- WHAT YOU ARE ASKED TO DO: Please reproduce the records exactly, leaving out any pictures.

»»

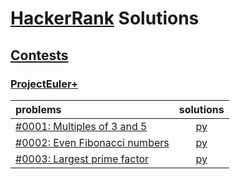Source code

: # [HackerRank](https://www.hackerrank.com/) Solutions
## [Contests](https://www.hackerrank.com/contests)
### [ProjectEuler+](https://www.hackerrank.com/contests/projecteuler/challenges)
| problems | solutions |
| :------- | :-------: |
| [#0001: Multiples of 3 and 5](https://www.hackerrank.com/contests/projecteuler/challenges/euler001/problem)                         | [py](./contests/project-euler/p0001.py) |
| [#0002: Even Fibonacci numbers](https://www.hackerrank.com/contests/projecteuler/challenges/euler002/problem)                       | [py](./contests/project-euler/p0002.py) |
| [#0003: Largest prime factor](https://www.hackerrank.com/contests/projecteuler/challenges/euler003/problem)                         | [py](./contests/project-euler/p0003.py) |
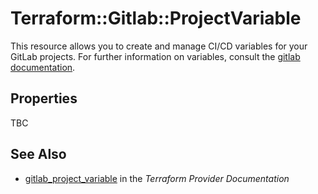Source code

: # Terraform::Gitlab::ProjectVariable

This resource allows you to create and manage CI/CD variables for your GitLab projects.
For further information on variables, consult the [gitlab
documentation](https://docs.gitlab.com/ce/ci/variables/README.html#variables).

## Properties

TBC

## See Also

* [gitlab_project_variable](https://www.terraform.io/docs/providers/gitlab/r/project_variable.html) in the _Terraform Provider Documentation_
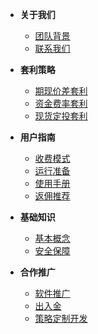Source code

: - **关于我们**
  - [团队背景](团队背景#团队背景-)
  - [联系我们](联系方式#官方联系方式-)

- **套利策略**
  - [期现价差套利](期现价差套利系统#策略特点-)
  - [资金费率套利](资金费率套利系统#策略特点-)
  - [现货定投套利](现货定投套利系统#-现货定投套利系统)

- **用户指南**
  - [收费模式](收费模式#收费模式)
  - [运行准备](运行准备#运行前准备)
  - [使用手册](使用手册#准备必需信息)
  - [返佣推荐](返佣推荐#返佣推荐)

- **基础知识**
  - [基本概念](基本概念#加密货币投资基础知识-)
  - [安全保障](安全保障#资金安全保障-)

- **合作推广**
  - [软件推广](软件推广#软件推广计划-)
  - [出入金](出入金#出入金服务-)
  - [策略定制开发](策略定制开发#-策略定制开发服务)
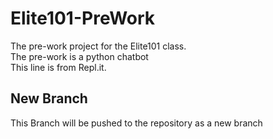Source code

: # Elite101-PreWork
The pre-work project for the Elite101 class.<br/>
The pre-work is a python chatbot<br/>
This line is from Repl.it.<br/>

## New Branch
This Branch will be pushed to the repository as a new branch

««

- OUTPUT OF THE TASK:
Source code

: # [HackerRank](https://www.hackerrank.com/) Solutions
## [Contests](https://www.hackerrank.com/contests)
### [ProjectEuler+](https://www.hackerrank.com/contests/projecteuler/challenges)
| problems | solutions |
| :------- | :-------: |
| [#0001: Multiples of 3 and 5](https://www.hackerrank.com/contests/projecteuler/challenges/euler001/problem)                         | [py](./contests/project-euler/p0001.py) |
| [#0002: Even Fibonacci numbers](https://www.hackerrank.com/contests/projecteuler/challenges/euler002/problem)                       | [py](./contests/project-euler/p0002.py) |
| [#0003: Largest prime factor](https://www.hackerrank.com/contests/projecteuler/challenges/euler003/problem)                         | [py](./contests/project-euler/p0003.py) |
Source code

: # Terraform::Gitlab::ProjectVariable

This resource allows you to create and manage CI/CD variables for your GitLab projects.
For further information on variables, consult the [gitlab
documentation](https://docs.gitlab.com/ce/ci/variables/README.html#variables).

## Properties

TBC

## See Also

* [gitlab_project_variable](https://www.terraform.io/docs/providers/gitlab/r/project_variable.html) in the _Terraform Provider Documentation_
Source code

: - **关于我们**
  - [团队背景](团队背景#团队背景-)
  - [联系我们](联系方式#官方联系方式-)

- **套利策略**
  - [期现价差套利](期现价差套利系统#策略特点-)
  - [资金费率套利](资金费率套利系统#策略特点-)
  - [现货定投套利](现货定投套利系统#-现货定投套利系统)

- **用户指南**
  - [收费模式](收费模式#收费模式)
  - [运行准备](运行准备#运行前准备)
  - [使用手册](使用手册#准备必需信息)
  - [返佣推荐](返佣推荐#返佣推荐)

- **基础知识**
  - [基本概念](基本概念#加密货币投资基础知识-)
  - [安全保障](安全保障#资金安全保障-)

- **合作推广**
  - [软件推广](软件推广#软件推广计划-)
  - [出入金](出入金#出入金服务-)
  - [策略定制开发](策略定制开发#-策略定制开发服务)
Source code

: # Elite101-PreWork
The pre-work project for the Elite101 class.<br/>
The pre-work is a python chatbot<br/>
This line is from Repl.it.<br/>

## New Branch
This Branch will be pushed to the repository as a new branch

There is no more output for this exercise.